James explains that while the site at Sangro Valley was inhabited at many different points from the Neolithic Period onward, most of the artifacts that they found there are from Iron Age Samnite culture. James is particularly interested in the peoples living in the Mediterranean region prior to Roman contact, and the Samnites are one of these groups. “I was really lucky,” he says to me “because I got to do archaeology in my major field of interest.” As is often the case in archaeology, James was able to learn more Samnite culture through this excavation: “If you’re digging up a place where they were living, you should be able to put everything in context, and build something in your mind about how it could have looked like.”
He goes on to say that Archaeology is particularly important to the study of the Samnites, because our literary sources that discuss this culture come almost entirely from the Romans. James explains that the Romans “saw them as their greatest enemies”, pointing directly to the reason why our literary accounts from that time are heavily biased. Because of this, archaeology gives us the opportunity to learn more about the Samnites from a more impartial source. As Professor Wueste discussed when I interviewed her a few weeks ago, archaeology is particularly significant when it allows us to learn about people whose voices aren’t represented in the literature of their time.
At an archaeological excavation, work generally begins early in the day, especially in this region of Italy where the average temperature is around 98 degrees. “You have to get acclimated to the heat within that region”, James informs me. “To try to avoid that, we would…be out in the field by 6:00 or 6:30.” After a break to have lunch in the shade, excavation would continue until around 5:00 in the afternoon.
As is the case at many archaeological sites, one of the most common artifacts found was pottery. “I think I was the only one who found nearly complete pots”, James tells me, clarifying that “you find lots of pottery, but you don’t usually find complete things or nearly complete things.” This was one of the most commonly used materials in antiquity, and like other ancient artifacts often has difficulty lasting through time in one piece. As a result, pottery sherds are often the most frequently found archaeological artifacts at any given site.
James notes that he and his fellow excavators also found a bronze fibula, a type of brooch that was used to fasten garments. The fibula was discovered in five pieces, which the conservators at the site were able to put back together into its original form. This was a particularly exciting discovery since metal objects are a rare find in archaeology. Since the archaeological record most often consists of those objects that were discarded, lost, or left behind when individuals moved from one place to another, some materials are found less often than others. Bronze and other metals were much more valuable in antiquity than the average piece of pottery, and thus were more likely to have been melted down and reused than to have been discarded in a place where modern archaeologists could find them.
While it can be very rewarding, James warns that archaeology is often difficult. He explains that it is “hard work, but [there are] little rewards with each day”, adding that excavation involves a significant amount of “getting dirty and working with your hands.” James doesn’t want this to discourage anyone though, and states: “It’s worth it, don’t be daunted by the 6 days a week 12 hour days…It’s worth the time.”

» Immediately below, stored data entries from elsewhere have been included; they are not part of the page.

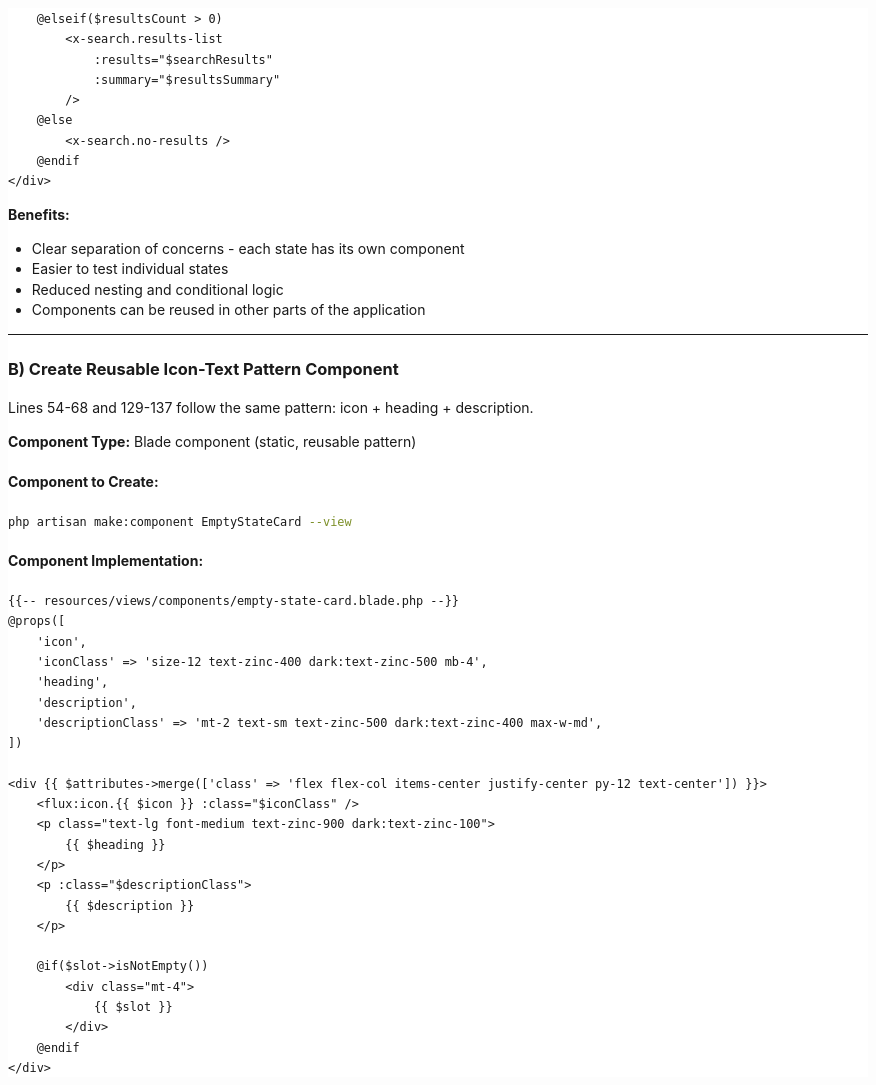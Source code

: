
 ```blade
    @elseif($resultsCount > 0)
        <x-search.results-list
            :results="$searchResults"
            :summary="$resultsSummary"
        />
    @else
        <x-search.no-results />
    @endif
</div>
```

**Benefits:**
- Clear separation of concerns - each state has its own component
- Easier to test individual states
- Reduced nesting and conditional logic
- Components can be reused in other parts of the application

---

### B) Create Reusable Icon-Text Pattern Component

Lines 54-68 and 129-137 follow the same pattern: icon + heading + description.

**Component Type:** Blade component (static, reusable pattern)

#### Component to Create:

```bash
php artisan make:component EmptyStateCard --view
```

#### Component Implementation:

```blade
{{-- resources/views/components/empty-state-card.blade.php --}}
@props([
    'icon',
    'iconClass' => 'size-12 text-zinc-400 dark:text-zinc-500 mb-4',
    'heading',
    'description',
    'descriptionClass' => 'mt-2 text-sm text-zinc-500 dark:text-zinc-400 max-w-md',
])

<div {{ $attributes->merge(['class' => 'flex flex-col items-center justify-center py-12 text-center']) }}>
    <flux:icon.{{ $icon }} :class="$iconClass" />
    <p class="text-lg font-medium text-zinc-900 dark:text-zinc-100">
        {{ $heading }}
    </p>
    <p :class="$descriptionClass">
        {{ $description }}
    </p>

    @if($slot->isNotEmpty())
        <div class="mt-4">
            {{ $slot }}
        </div>
    @endif
</div>
```
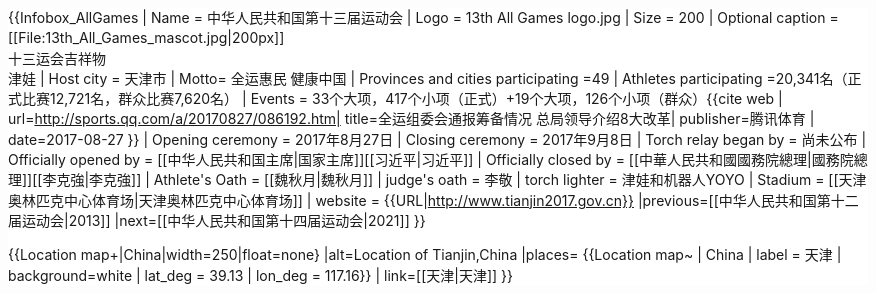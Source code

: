 {{Infobox_AllGames
| Name = 中华人民共和国第十三届运动会
| Logo = 13th All Games logo.jpg
| Size = 200
| Optional caption = <br/>[[File:13th_All_Games_mascot.jpg|200px]]
<br/>十三运会吉祥物<br/>津娃
| Host city = 天津市
| Motto= 全运惠民 健康中国
| Provinces and cities participating =49
| Athletes participating =20,341名（正式比赛12,721名，群众比赛7,620名）<ref name=gaige/>
| Events = 33个大项，417个小项（正式）+19个大项，126个小项（群众）<ref name=gaige>{{cite web | url=http://sports.qq.com/a/20170827/086192.htm| title=全运组委会通报筹备情况 总局领导介绍8大改革| publisher=腾讯体育 | date=2017-08-27 }}</ref>
| Opening ceremony = 2017年8月27日
| Closing ceremony = 2017年9月8日
| Torch relay began by = 尚未公布
| Officially opened by = [[中华人民共和国主席|国家主席]][[习近平|习近平]]
| Officially closed by = [[中華人民共和國國務院總理|國務院總理]][[李克強|李克強]]
| Athlete's Oath = [[魏秋月|魏秋月]]
| judge's oath = 李敬
| torch lighter = 津娃和机器人YOYO
| Stadium = [[天津奥林匹克中心体育场|天津奥林匹克中心体育场]]
| website   =  {{URL|http://www.tianjin2017.gov.cn}}
|previous=[[中华人民共和国第十二届运动会|2013]]
|next=[[中华人民共和国第十四届运动会|2021]]
}}
</div>
{{Location map+|China|width=250|float=none}
 |alt=Location of Tianjin,China
 |places=
  {{Location map~ | China 
   | label = 天津
   | background=white
    | lat_deg = 39.13    
    | lon_deg = 117.16}}
    | link=[[天津|天津]]
}}
</div>
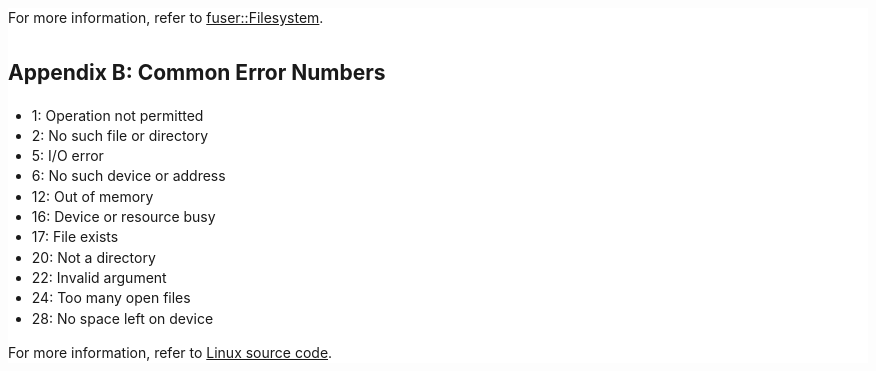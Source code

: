 For more information, refer to [fuser::Filesystem](https://docs.rs/fuser/0.7.0/fuser/trait.Filesystem.html).

## Appendix B: Common Error Numbers

- 1: Operation not permitted
- 2: No such file or directory
- 5: I/O error
- 6: No such device or address
- 12: Out of memory
- 16: Device or resource busy
- 17: File exists
- 20: Not a directory
- 22: Invalid argument
- 24: Too many open files
- 28: No space left on device

For more information, refer to [Linux source code](https://raw.githubusercontent.com/torvalds/linux/master/include/uapi/asm-generic/errno-base.h).
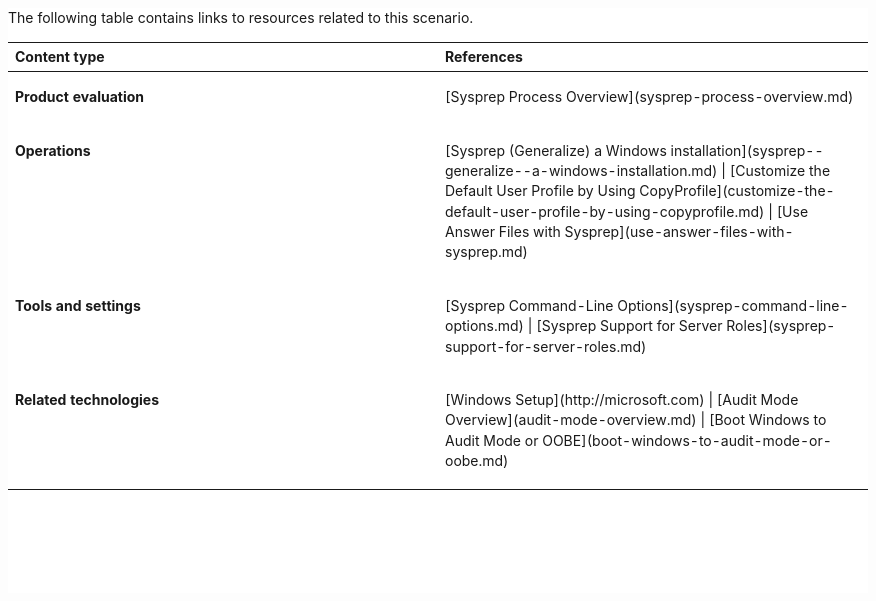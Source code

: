 
The following table contains links to resources related to this scenario.

<table>
<colgroup>
<col width="50%" />
<col width="50%" />
</colgroup>
<thead>
<tr class="header">
<th align="left">Content type</th>
<th align="left">References</th>
</tr>
</thead>
<tbody>
<tr class="odd">
<td align="left"><p><strong>Product evaluation</strong></p></td>
<td align="left"><p>[Sysprep Process Overview](sysprep-process-overview.md)</p></td>
</tr>
<tr class="even">
<td align="left"><p><strong>Operations</strong></p></td>
<td align="left"><p>[Sysprep (Generalize) a Windows installation](sysprep--generalize--a-windows-installation.md) | [Customize the Default User Profile by Using CopyProfile](customize-the-default-user-profile-by-using-copyprofile.md) | [Use Answer Files with Sysprep](use-answer-files-with-sysprep.md)</p></td>
</tr>
<tr class="odd">
<td align="left"><p><strong>Tools and settings</strong></p></td>
<td align="left"><p>[Sysprep Command-Line Options](sysprep-command-line-options.md) | [Sysprep Support for Server Roles](sysprep-support-for-server-roles.md)</p></td>
</tr>
<tr class="even">
<td align="left"><p><strong>Related technologies</strong></p></td>
<td align="left"><p>[Windows Setup](http://microsoft.com) | [Audit Mode Overview](audit-mode-overview.md) | [Boot Windows to Audit Mode or OOBE](boot-windows-to-audit-mode-or-oobe.md)</p></td>
</tr>
</tbody>
</table>

 

 

 






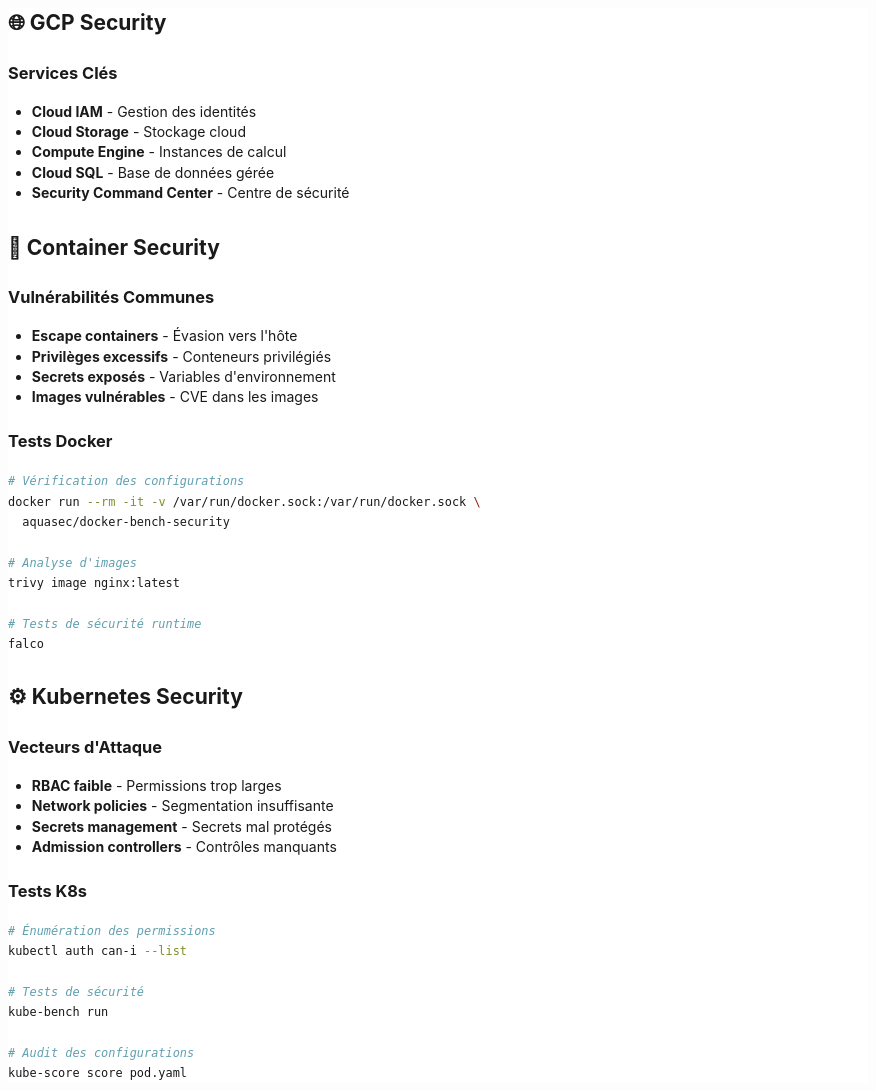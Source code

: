 ## 🌐 GCP Security

### Services Clés
- **Cloud IAM** - Gestion des identités
- **Cloud Storage** - Stockage cloud
- **Compute Engine** - Instances de calcul
- **Cloud SQL** - Base de données gérée
- **Security Command Center** - Centre de sécurité

## 🐳 Container Security

### Vulnérabilités Communes
- **Escape containers** - Évasion vers l'hôte
- **Privilèges excessifs** - Conteneurs privilégiés
- **Secrets exposés** - Variables d'environnement
- **Images vulnérables** - CVE dans les images

### Tests Docker
```bash
# Vérification des configurations
docker run --rm -it -v /var/run/docker.sock:/var/run/docker.sock \
  aquasec/docker-bench-security

# Analyse d'images
trivy image nginx:latest

# Tests de sécurité runtime
falco
```

## ⚙️ Kubernetes Security

### Vecteurs d'Attaque
- **RBAC faible** - Permissions trop larges
- **Network policies** - Segmentation insuffisante
- **Secrets management** - Secrets mal protégés
- **Admission controllers** - Contrôles manquants

### Tests K8s
```bash
# Énumération des permissions
kubectl auth can-i --list

# Tests de sécurité
kube-bench run

# Audit des configurations
kube-score score pod.yaml
```
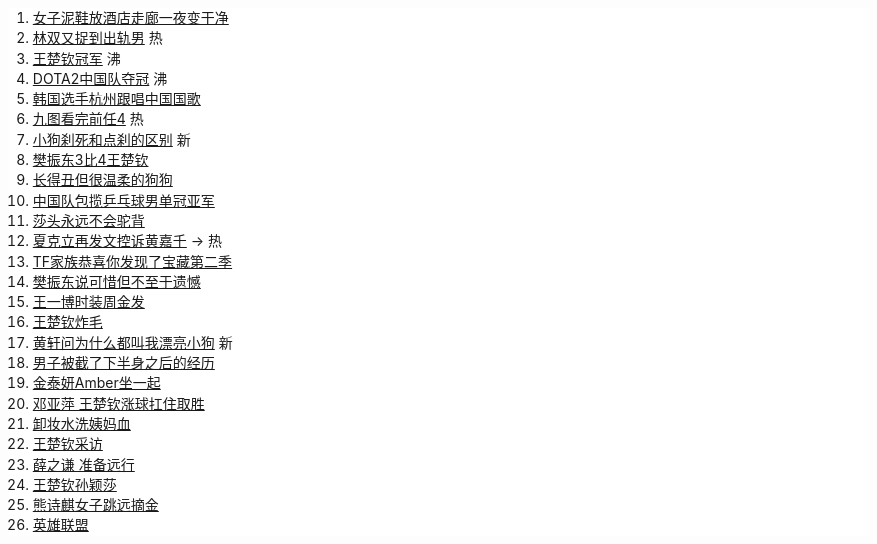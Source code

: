 1. [女子泥鞋放酒店走廊一夜变干净](https://s.weibo.com//weibo?q=%23%E5%A5%B3%E5%AD%90%E6%B3%A5%E9%9E%8B%E6%94%BE%E9%85%92%E5%BA%97%E8%B5%B0%E5%BB%8A%E4%B8%80%E5%A4%9C%E5%8F%98%E5%B9%B2%E5%87%80%23&t=31&band_rank=4&Refer=top)
1. [林双又捉到出轨男](https://s.weibo.com//weibo?q=%23%E6%9E%97%E5%8F%8C%E5%8F%88%E6%8D%89%E5%88%B0%E5%87%BA%E8%BD%A8%E7%94%B7%23&t=31&band_rank=5&Refer=top)
   热
1. [王楚钦冠军](https://s.weibo.com//weibo?q=%23%E7%8E%8B%E6%A5%9A%E9%92%A6%E5%86%A0%E5%86%9B%23&t=31&band_rank=6&Refer=top)
   沸
1. [DOTA2中国队夺冠](https://s.weibo.com//weibo?q=%23DOTA2%E4%B8%AD%E5%9B%BD%E9%98%9F%E5%A4%BA%E5%86%A0%23&t=31&band_rank=8&Refer=top)
   沸
1. [韩国选手杭州跟唱中国国歌](https://s.weibo.com//weibo?q=%23%E9%9F%A9%E5%9B%BD%E9%80%89%E6%89%8B%E6%9D%AD%E5%B7%9E%E8%B7%9F%E5%94%B1%E4%B8%AD%E5%9B%BD%E5%9B%BD%E6%AD%8C%23&t=31&band_rank=9&Refer=top)
1. [九图看完前任4](https://s.weibo.com//weibo?q=%E4%B9%9D%E5%9B%BE%E7%9C%8B%E5%AE%8C%E5%89%8D%E4%BB%BB4&t=31&band_rank=10&Refer=top)
   热
1. [小狗刹死和点刹的区别](https://s.weibo.com//weibo?q=%23%E5%B0%8F%E7%8B%97%E5%88%B9%E6%AD%BB%E5%92%8C%E7%82%B9%E5%88%B9%E7%9A%84%E5%8C%BA%E5%88%AB%23&t=31&band_rank=12&Refer=top)
   新
1. [樊振东3比4王楚钦](https://s.weibo.com//weibo?q=%23%E6%A8%8A%E6%8C%AF%E4%B8%9C3%E6%AF%944%E7%8E%8B%E6%A5%9A%E9%92%A6%23&t=31&band_rank=13&Refer=top)
1. [长得丑但很温柔的狗狗](https://s.weibo.com//weibo?q=%23%E9%95%BF%E5%BE%97%E4%B8%91%E4%BD%86%E5%BE%88%E6%B8%A9%E6%9F%94%E7%9A%84%E7%8B%97%E7%8B%97%23&t=31&band_rank=14&Refer=top)
1. [中国队包揽乒乓球男单冠亚军](https://s.weibo.com//weibo?q=%23%E4%B8%AD%E5%9B%BD%E9%98%9F%E5%8C%85%E6%8F%BD%E4%B9%92%E4%B9%93%E7%90%83%E7%94%B7%E5%8D%95%E5%86%A0%E4%BA%9A%E5%86%9B%23&t=31&band_rank=15&Refer=top)
1. [莎头永远不会驼背](https://s.weibo.com//weibo?q=%E8%8E%8E%E5%A4%B4%E6%B0%B8%E8%BF%9C%E4%B8%8D%E4%BC%9A%E9%A9%BC%E8%83%8C&t=31&band_rank=16&Refer=top)
1. [夏克立再发文控诉黄嘉千](https://s.weibo.com//weibo?q=%23%E5%A4%8F%E5%85%8B%E7%AB%8B%E5%86%8D%E5%8F%91%E6%96%87%E6%8E%A7%E8%AF%89%E9%BB%84%E5%98%89%E5%8D%83%23&t=31&band_rank=17&Refer=top)
   -> 热
1. [TF家族恭喜你发现了宝藏第二季](https://s.weibo.com//weibo?q=%23TF%E5%AE%B6%E6%97%8F%E6%81%AD%E5%96%9C%E4%BD%A0%E5%8F%91%E7%8E%B0%E4%BA%86%E5%AE%9D%E8%97%8F%E7%AC%AC%E4%BA%8C%E5%AD%A3%23&t=31&band_rank=18&Refer=top)
1. [樊振东说可惜但不至于遗憾](https://s.weibo.com//weibo?q=%23%E6%A8%8A%E6%8C%AF%E4%B8%9C%E8%AF%B4%E5%8F%AF%E6%83%9C%E4%BD%86%E4%B8%8D%E8%87%B3%E4%BA%8E%E9%81%97%E6%86%BE%23&t=31&band_rank=19&Refer=top)
1. [王一博时装周金发](https://s.weibo.com//weibo?q=%23%E7%8E%8B%E4%B8%80%E5%8D%9A%E6%97%B6%E8%A3%85%E5%91%A8%E9%87%91%E5%8F%91%23&t=31&band_rank=20&Refer=top)
1. [王楚钦炸毛](https://s.weibo.com//weibo?q=%23%E7%8E%8B%E6%A5%9A%E9%92%A6%E7%82%B8%E6%AF%9B%23&t=31&band_rank=22&Refer=top)
1. [黄轩问为什么都叫我漂亮小狗](https://s.weibo.com//weibo?q=%23%E9%BB%84%E8%BD%A9%E9%97%AE%E4%B8%BA%E4%BB%80%E4%B9%88%E9%83%BD%E5%8F%AB%E6%88%91%E6%BC%82%E4%BA%AE%E5%B0%8F%E7%8B%97%23&t=31&band_rank=23&Refer=top)
   新
1. [男子被截了下半身之后的经历](https://s.weibo.com//weibo?q=%E7%94%B7%E5%AD%90%E8%A2%AB%E6%88%AA%E4%BA%86%E4%B8%8B%E5%8D%8A%E8%BA%AB%E4%B9%8B%E5%90%8E%E7%9A%84%E7%BB%8F%E5%8E%86&t=31&band_rank=24&Refer=top)
1. [金泰妍Amber坐一起](https://s.weibo.com//weibo?q=%23%E9%87%91%E6%B3%B0%E5%A6%8DAmber%E5%9D%90%E4%B8%80%E8%B5%B7%23&t=31&band_rank=25&Refer=top)
1. [邓亚萍 王楚钦涨球扛住取胜](https://s.weibo.com//weibo?q=%E9%82%93%E4%BA%9A%E8%90%8D%20%E7%8E%8B%E6%A5%9A%E9%92%A6%E6%B6%A8%E7%90%83%E6%89%9B%E4%BD%8F%E5%8F%96%E8%83%9C&t=31&band_rank=26&Refer=top)
1. [卸妆水洗姨妈血](https://s.weibo.com//weibo?q=%23%E5%8D%B8%E5%A6%86%E6%B0%B4%E6%B4%97%E5%A7%A8%E5%A6%88%E8%A1%80%23&t=31&band_rank=27&Refer=top)
1. [王楚钦采访](https://s.weibo.com//weibo?q=%E7%8E%8B%E6%A5%9A%E9%92%A6%E9%87%87%E8%AE%BF&t=31&band_rank=28&Refer=top)
1. [薛之谦 准备远行](https://s.weibo.com//weibo?q=%E8%96%9B%E4%B9%8B%E8%B0%A6%20%E5%87%86%E5%A4%87%E8%BF%9C%E8%A1%8C&t=31&band_rank=29&Refer=top)
1. [王楚钦孙颖莎](https://s.weibo.com//weibo?q=%E7%8E%8B%E6%A5%9A%E9%92%A6%E5%AD%99%E9%A2%96%E8%8E%8E&t=31&band_rank=30&Refer=top)
1. [熊诗麒女子跳远摘金](https://s.weibo.com//weibo?q=%23%E7%86%8A%E8%AF%97%E9%BA%92%E5%A5%B3%E5%AD%90%E8%B7%B3%E8%BF%9C%E6%91%98%E9%87%91%23&t=31&band_rank=31&Refer=top)
1. [英雄联盟](https://s.weibo.com//weibo?q=%E8%8B%B1%E9%9B%84%E8%81%94%E7%9B%9F&t=31&band_rank=32&Refer=top)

Clearly for James, the hard work and early mornings were worth it. He tells me that one of the most amazing things about archaeology is having the opportunity to “dig up history that hasn’t been touched for thousands of years.” During this process, “you feel like you’re doing something important and exciting.”
In addition to James, I personally know several other people who have taken part in this excavation over the years, and all have described this as an excellent experience for students interested in archaeology. Though the continuation of this particular program in future years is regrettably unknown, there are many other opportunities for undergraduates to participate in archaeological excavations, such as the site at Morgantina that Professor Wueste discussed. If you happen to be a student interested in going on a dig but don’t know where to start or who to ask for help, you are welcome to contact us and we will do our best to point you in the right direction.
Clara is a 4th year at Oberlin College and the Scribe of OAS. Read more about her and the other board members on the About OAS page.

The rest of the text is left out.